İbn Atâullah el-İskenderî, daha çok Hikem adlı başyapıtıyla tanınan önemli bir sûfî. Hikem üzerine, birçok farklı dilde yazılmış seksenden fazla şerh, bu büyük sûfînin yüzyıllar boyunca coğrafî sınırları aşan etkisini gösteriyor. Şâzeliyye tarikatının ilk önemli klasiklerini de kendisine borçlu olduğumuz bu büyük arifin eserleri günümüzde, Doğu’da ve Batı’da adeta yeniden keşfediliyor.
Günümüzün sadece benmerkezci ve hazcı yaşam stilinin değil, insanın sınırlı gücünün abartılması etrafında oluşan çarpık insan algısının da Batı-Doğu ayırmayarak giderek bütün yörelerinde egemen olduğu bir dünyada, İskenderî’nin fakra, tevekküle, fenâya çağıran söylemi daha da anlamlı hale geliyor.
İbn Atâullah el-İskenderî’nin elinizdeki ölümsüz eseri, üzerine kendisinden önce hiçbir esere nasip olmayan bir yoğunlukta şerhler yazılarak hüsn-i kabule mazhar olmuştur. Camilerde, medreselerde, tekkelerde ve hatta evlerde gruplar halinde okunarak büyük bir mazhariyete ermiştir.

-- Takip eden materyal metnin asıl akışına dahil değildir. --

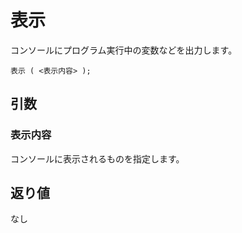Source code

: # 表示

コンソールにプログラム実行中の変数などを出力します。

```
表示 ( <表示内容> );
```

## 引数

### 表示内容

コンソールに表示されるものを指定します。

## 返り値

なし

Eserin tutulmasının temel sebebi, insan gerçeğine getirdiği yorum ve insanlara verdiği ümit ışığıdır. Her sınıftan insanın zevkle okuduğu eserde, herkesin anlayacağı ve kabulde zorlanmayacağı hayat gerçekleri vardır. Okuyanlar ve dinleyenler değişse de, insanlık tabiatı değişmediği için, her devirde tazeliğini korumuş ve insanlara yol gösterici olmuştur.
***
Taleb şan değildir. Razı ol, şan da senin, nam da senin. Varlığnı bilinmezlik toprağına göm. Gömülmeyen şey nabit olmaz. Dünya suretlerinin bulaştığı ayna nasıl parlar? Huzura girmeden önce tevbe sularında yıkan. Kader teneffüs ettiğin her nefeste seninle. Eşyadan eşyaya seyahat edip durma. Kendine uzaktan bakmayı öğren. Bir dolap beygirine benziyorsun. Öyle ahmak, öyle hüzün verici.